昨年、棚田学会の現地見学会で中国へ出かけた会員たちがこのほど、写真をふんだんに盛り込んだ報告書『雲南省元陽県の棚田』をまとめました。参加者の中にはプロの写真家もいるだけに、写真集としてもすばらしい出来ばえです。
海外の棚田としてはインドネシアのバリ島やフィリピン・コルディレラのものが日本でも知られていますが、中国の棚田群もスケールといい、美しさといい、それらに優るとも劣らないものがあります。飽きずに写真を眺めていると、アジアの国々が稲作によってつながっていることを改めて実感します。もちろん、日本の各地に残る棚田もその一角を成しているわけです。

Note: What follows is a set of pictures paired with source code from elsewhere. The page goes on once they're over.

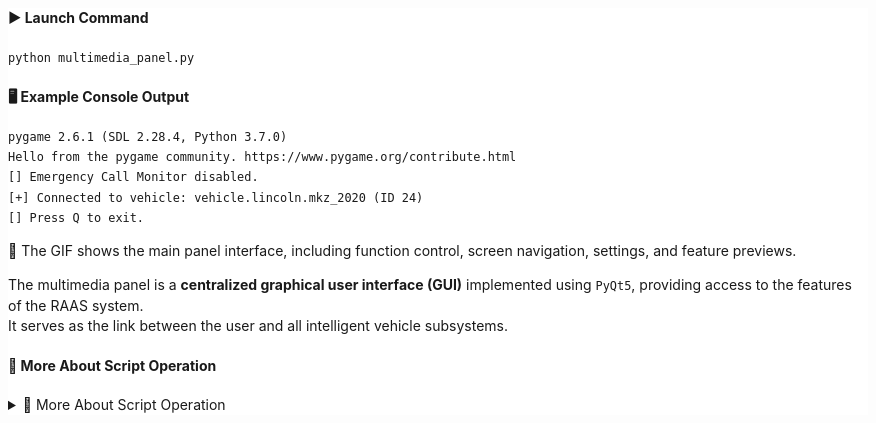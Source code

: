 #### ▶️ Launch Command

```
python multimedia_panel.py
```

#### 🖥️ Example Console Output
```
pygame 2.6.1 (SDL 2.28.4, Python 3.7.0)
Hello from the pygame community. https://www.pygame.org/contribute.html
[] Emergency Call Monitor disabled.
[+] Connected to vehicle: vehicle.lincoln.mkz_2020 (ID 24)
[] Press Q to exit.
```


📁 The GIF shows the main panel interface, including function control, screen navigation, settings, and feature previews.

The multimedia panel is a **centralized graphical user interface (GUI)** implemented using ` PyQt5 `, providing access to the features of the RAAS system.  
It serves as the link between the user and all intelligent vehicle subsystems.

#### 📜 More About Script Operation

<details>
<summary>📜 More About Script Operation</summary>

**Structure and Initialization:**

* The ` RAASPanel ` class inherits from ` QWidget ` and represents the **main application window** with a fixed resolution of ` 1280x720 `.
* On startup:
  - Connects to the CARLA simulator (` localhost:2000 `);
  - Finds the first available vehicle from the actor list (` vehicle.* `);
  - Loads all visual resources (background, icons, GIFs);
  - Launches the camera system (` Camera360 `) and recording buffer (` CameraBufferRecorder `);
  - Initializes other modules: emergency call (` EmergencyCallMonitor `), fatigue monitoring, auto-braking, cruise control, and smart parking.

**Screen Navigation:**

* The panel uses a **stack mechanism (` QStackedWidget `)**:
  - Each screen is a separate ` QWidget ` (e.g., ` main_screen `, ` view360_screen `, ` functions_screen `);
  - Navigation is done via buttons and gestures (e.g., swipe up from the welcome screen);
  - The interface is divided into:
    - **Top bar** — clock and date;
    - **Sidebar** — quick access to apps;
    - **Bottom bar** — music, controls, volume.

**Built-in Modules and Interaction:**

The RAAS panel coordinates **activation and deactivation of functions**, as well as displays their statuses:

- ` Camera360 ` — 360° view mode, automatically activates in reverse or manually;
- ` EmergencyCallMonitor ` — responds to severe collisions and starts a 112 call countdown;
- ` DriverFatigueMonitor ` — monitors driver activity and signals fatigue;
- ` AutoBrakingSystem ` — automatically activates braking during dangerous proximity;
- ` SmartParkingModule ` — detects parking zones and initiates maneuvers;
- ` AdaptiveCruiseControl ` — maintains set speed with automatic braking/acceleration.
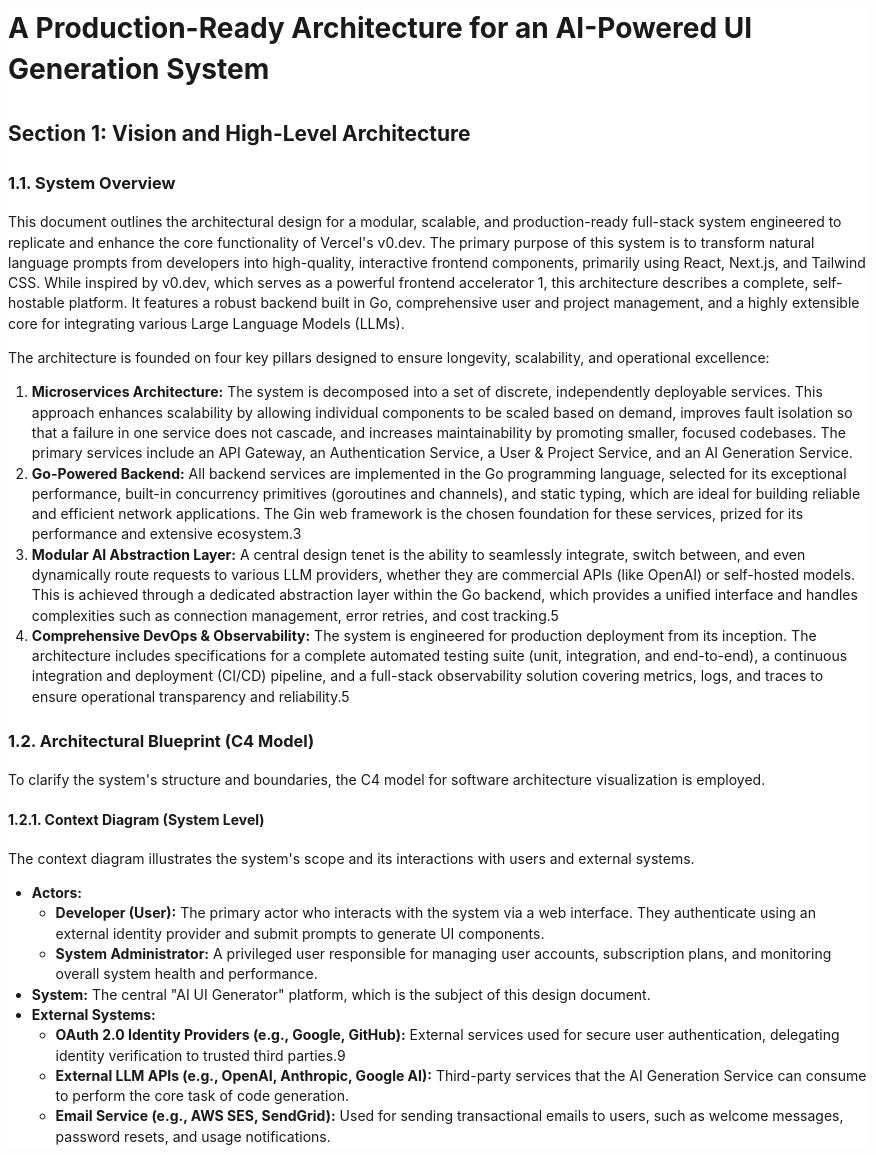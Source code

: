 

# **A Production-Ready Architecture for an AI-Powered UI Generation System**

## **Section 1: Vision and High-Level Architecture**

### **1.1. System Overview**

This document outlines the architectural design for a modular, scalable, and production-ready full-stack system engineered to replicate and enhance the core functionality of Vercel's v0.dev. The primary purpose of this system is to transform natural language prompts from developers into high-quality, interactive frontend components, primarily using React, Next.js, and Tailwind CSS. While inspired by v0.dev, which serves as a powerful frontend accelerator 1, this architecture describes a complete, self-hostable platform. It features a robust backend built in Go, comprehensive user and project management, and a highly extensible core for integrating various Large Language Models (LLMs).

The architecture is founded on four key pillars designed to ensure longevity, scalability, and operational excellence:

1. **Microservices Architecture:** The system is decomposed into a set of discrete, independently deployable services. This approach enhances scalability by allowing individual components to be scaled based on demand, improves fault isolation so that a failure in one service does not cascade, and increases maintainability by promoting smaller, focused codebases. The primary services include an API Gateway, an Authentication Service, a User & Project Service, and an AI Generation Service.  
2. **Go-Powered Backend:** All backend services are implemented in the Go programming language, selected for its exceptional performance, built-in concurrency primitives (goroutines and channels), and static typing, which are ideal for building reliable and efficient network applications. The Gin web framework is the chosen foundation for these services, prized for its performance and extensive ecosystem.3  
3. **Modular AI Abstraction Layer:** A central design tenet is the ability to seamlessly integrate, switch between, and even dynamically route requests to various LLM providers, whether they are commercial APIs (like OpenAI) or self-hosted models. This is achieved through a dedicated abstraction layer within the Go backend, which provides a unified interface and handles complexities such as connection management, error retries, and cost tracking.5  
4. **Comprehensive DevOps & Observability:** The system is engineered for production deployment from its inception. The architecture includes specifications for a complete automated testing suite (unit, integration, and end-to-end), a continuous integration and deployment (CI/CD) pipeline, and a full-stack observability solution covering metrics, logs, and traces to ensure operational transparency and reliability.5

### **1.2. Architectural Blueprint (C4 Model)**

To clarify the system's structure and boundaries, the C4 model for software architecture visualization is employed.

#### **1.2.1. Context Diagram (System Level)**

The context diagram illustrates the system's scope and its interactions with users and external systems.

* **Actors:**  
  * **Developer (User):** The primary actor who interacts with the system via a web interface. They authenticate using an external identity provider and submit prompts to generate UI components.  
  * **System Administrator:** A privileged user responsible for managing user accounts, subscription plans, and monitoring overall system health and performance.  
* **System:** The central "AI UI Generator" platform, which is the subject of this design document.  
* **External Systems:**  
  * **OAuth 2.0 Identity Providers (e.g., Google, GitHub):** External services used for secure user authentication, delegating identity verification to trusted third parties.9  
  * **External LLM APIs (e.g., OpenAI, Anthropic, Google AI):** Third-party services that the AI Generation Service can consume to perform the core task of code generation.  
  * **Email Service (e.g., AWS SES, SendGrid):** Used for sending transactional emails to users, such as welcome messages, password resets, and usage notifications.

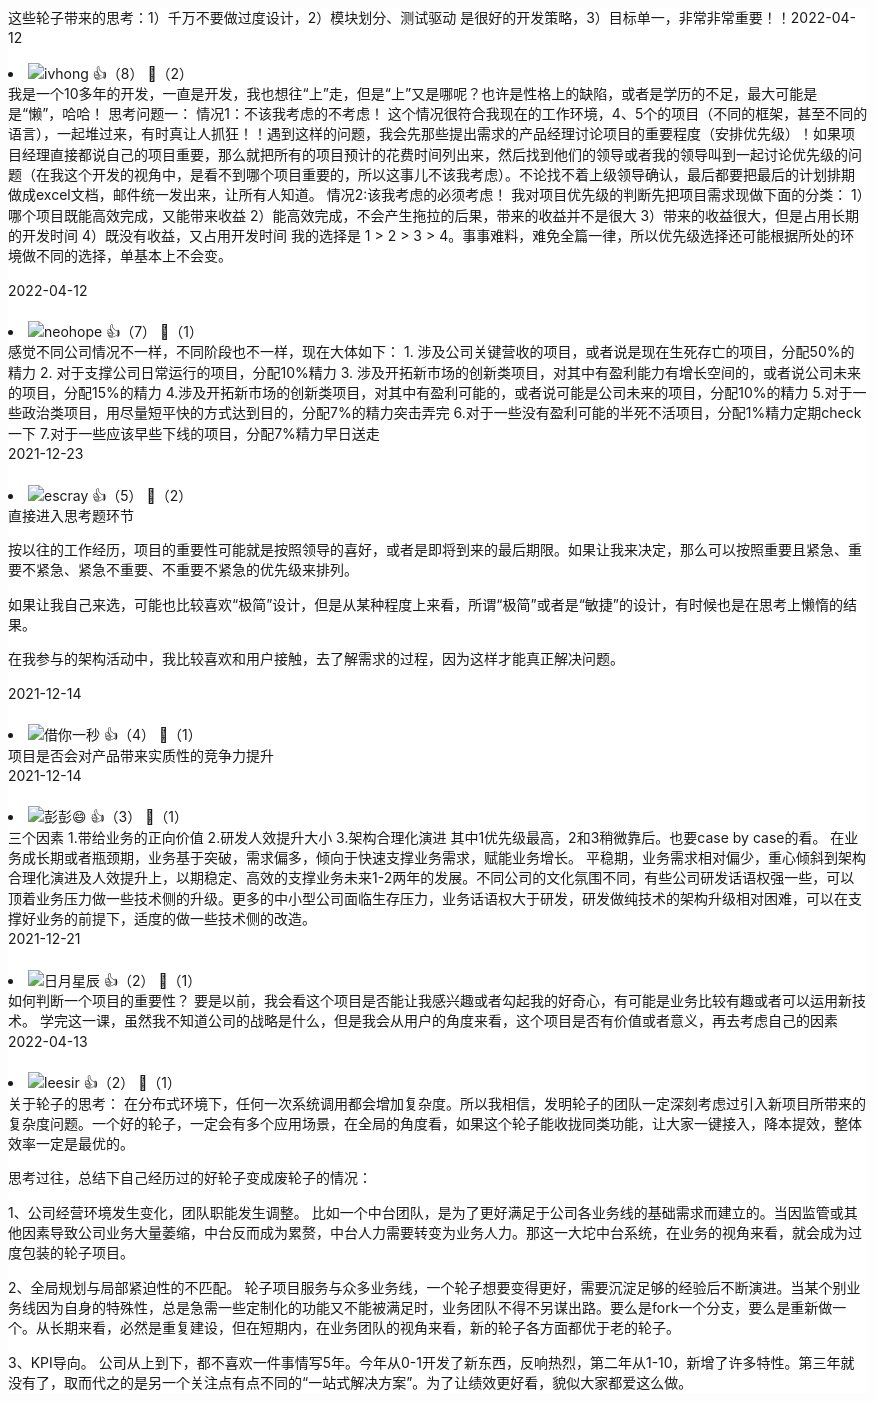 这些轮子带来的思考：1）千万不要做过度设计，2）模块划分、测试驱动 是很好的开发策略，3）目标单一，非常非常重要！！</div>2022-04-12</li><br/><li><img src="https://thirdwx.qlogo.cn/mmopen/vi_32/Q0j4TwGTfTJ8ic8eLTo5rnqIMJicUfpkVBrOUJAW4fANicKIbHdC54O9SOdwSoeK6o8icibaUbh7ZUXAkGF9zwHqo0Q/132" width="30px"><span>ivhong</span> 👍（8） 💬（2）<div>我是一个10多年的开发，一直是开发，我也想往“上”走，但是“上”又是哪呢？也许是性格上的缺陷，或者是学历的不足，最大可能是是“懒”，哈哈！
思考问题一：
情况1：不该我考虑的不考虑！
      这个情况很符合我现在的工作环境，4、5个的项目（不同的框架，甚至不同的语言），一起堆过来，有时真让人抓狂！！遇到这样的问题，我会先那些提出需求的产品经理讨论项目的重要程度（安排优先级）！如果项目经理直接都说自己的项目重要，那么就把所有的项目预计的花费时间列出来，然后找到他们的领导或者我的领导叫到一起讨论优先级的问题（在我这个开发的视角中，是看不到哪个项目重要的，所以这事儿不该我考虑）。不论找不着上级领导确认，最后都要把最后的计划排期做成excel文档，邮件统一发出来，让所有人知道。
情况2:该我考虑的必须考虑！
      我对项目优先级的判断先把项目需求现做下面的分类：
     1）哪个项目既能高效完成，又能带来收益
     2）能高效完成，不会产生拖拉的后果，带来的收益并不是很大
     3）带来的收益很大，但是占用长期的开发时间
     4）既没有收益，又占用开发时间
     我的选择是 1 &gt; 2 &gt; 3 &gt; 4。事事难料，难免全篇一律，所以优先级选择还可能根据所处的环境做不同的选择，单基本上不会变。


 </div>2022-04-12</li><br/><li><img src="https://static001.geekbang.org/account/avatar/00/0f/ec/13/49e98289.jpg" width="30px"><span>neohope</span> 👍（7） 💬（1）<div>感觉不同公司情况不一样，不同阶段也不一样，现在大体如下：
1. 涉及公司关键营收的项目，或者说是现在生死存亡的项目，分配50%的精力
2. 对于支撑公司日常运行的项目，分配10%精力
3. 涉及开拓新市场的创新类项目，对其中有盈利能力有增长空间的，或者说公司未来的项目，分配15%的精力
4.涉及开拓新市场的创新类项目，对其中有盈利可能的，或者说可能是公司未来的项目，分配10%的精力
5.对于一些政治类项目，用尽量短平快的方式达到目的，分配7%的精力突击弄完
6.对于一些没有盈利可能的半死不活项目，分配1%精力定期check一下
7.对于一些应该早些下线的项目，分配7%精力早日送走</div>2021-12-23</li><br/><li><img src="https://static001.geekbang.org/account/avatar/00/0f/92/6d/becd841a.jpg" width="30px"><span>escray</span> 👍（5） 💬（2）<div>直接进入思考题环节

按以往的工作经历，项目的重要性可能就是按照领导的喜好，或者是即将到来的最后期限。如果让我来决定，那么可以按照重要且紧急、重要不紧急、紧急不重要、不重要不紧急的优先级来排列。

如果让我自己来选，可能也比较喜欢“极简”设计，但是从某种程度上来看，所谓“极简”或者是“敏捷”的设计，有时候也是在思考上懒惰的结果。

在我参与的架构活动中，我比较喜欢和用户接触，去了解需求的过程，因为这样才能真正解决问题。</div>2021-12-14</li><br/><li><img src="https://static001.geekbang.org/account/avatar/00/18/99/24/460937df.jpg" width="30px"><span>借你一秒</span> 👍（4） 💬（1）<div>项目是否会对产品带来实质性的竞争力提升</div>2021-12-14</li><br/><li><img src="https://static001.geekbang.org/account/avatar/00/2b/8f/ad/c3aa2da3.jpg" width="30px"><span>彭彭😄</span> 👍（3） 💬（1）<div>三个因素
1.带给业务的正向价值
2.研发人效提升大小
3.架构合理化演进
其中1优先级最高，2和3稍微靠后。也要case by case的看。
在业务成长期或者瓶颈期，业务基于突破，需求偏多，倾向于快速支撑业务需求，赋能业务增长。
平稳期，业务需求相对偏少，重心倾斜到架构合理化演进及人效提升上，以期稳定、高效的支撑业务未来1-2两年的发展。不同公司的文化氛围不同，有些公司研发话语权强一些，可以顶着业务压力做一些技术侧的升级。更多的中小型公司面临生存压力，业务话语权大于研发，研发做纯技术的架构升级相对困难，可以在支撑好业务的前提下，适度的做一些技术侧的改造。</div>2021-12-21</li><br/><li><img src="http://thirdwx.qlogo.cn/mmopen/vi_32/DYAIOgq83erz8oKLHIK1ghfmfYiccYRHYNphMib7kvozDA1QCa7ytZp58oh2WAgmPgfs0LdkMSN0IDJvyWl2JH5Q/132" width="30px"><span>日月星辰</span> 👍（2） 💬（1）<div>如何判断一个项目的重要性？
要是以前，我会看这个项目是否能让我感兴趣或者勾起我的好奇心，有可能是业务比较有趣或者可以运用新技术。
学完这一课，虽然我不知道公司的战略是什么，但是我会从用户的角度来看，这个项目是否有价值或者意义，再去考虑自己的因素</div>2022-04-13</li><br/><li><img src="https://static001.geekbang.org/account/avatar/00/11/0a/01/3bd45e1e.jpg" width="30px"><span>leesir</span> 👍（2） 💬（1）<div>关于轮子的思考：
在分布式环境下，任何一次系统调用都会增加复杂度。所以我相信，发明轮子的团队一定深刻考虑过引入新项目所带来的复杂度问题。一个好的轮子，一定会有多个应用场景，在全局的角度看，如果这个轮子能收拢同类功能，让大家一键接入，降本提效，整体效率一定是最优的。

思考过往，总结下自己经历过的好轮子变成废轮子的情况：

1、公司经营环境发生变化，团队职能发生调整。
比如一个中台团队，是为了更好满足于公司各业务线的基础需求而建立的。当因监管或其他因素导致公司业务大量萎缩，中台反而成为累赘，中台人力需要转变为业务人力。那这一大坨中台系统，在业务的视角来看，就会成为过度包装的轮子项目。

2、全局规划与局部紧迫性的不匹配。
轮子项目服务与众多业务线，一个轮子想要变得更好，需要沉淀足够的经验后不断演进。当某个别业务线因为自身的特殊性，总是急需一些定制化的功能又不能被满足时，业务团队不得不另谋出路。要么是fork一个分支，要么是重新做一个。从长期来看，必然是重复建设，但在短期内，在业务团队的视角来看，新的轮子各方面都优于老的轮子。

3、KPI导向。
公司从上到下，都不喜欢一件事情写5年。今年从0-1开发了新东西，反响热烈，第二年从1-10，新增了许多特性。第三年就没有了，取而代之的是另一个关注点有点不同的“一站式解决方案”。为了让绩效更好看，貌似大家都爱这么做。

棚田は農耕文化のかたまりです。その景観は、棚田地域に住む農家の汗によって守られてきました。つらくても稲作をやめたら、棚田は棚田でなく なります。棚田が「日本のピラミッド」と呼ばれるのは、美しいからだけではありません。
私も会員の1人である棚田学会では昨年から、棚田を守る活動をしている人たちに学会賞を贈って表彰する事業を始めました。学者の研究業績ではなく、現場で苦労している人たちを称揚するのは、学会としては珍しいことです。逆に言えば、そこまでしなくてはならないほど棚田は深刻な状況にある、ということでもあります。
日本の農政は今後、担い手に施策を集中することになっています。その方向を否定するつもりはありませんが、同時に、先人の苦労をしのび、誇るべき文化遺産を守るために、棚田にも光を当て続けたいものです。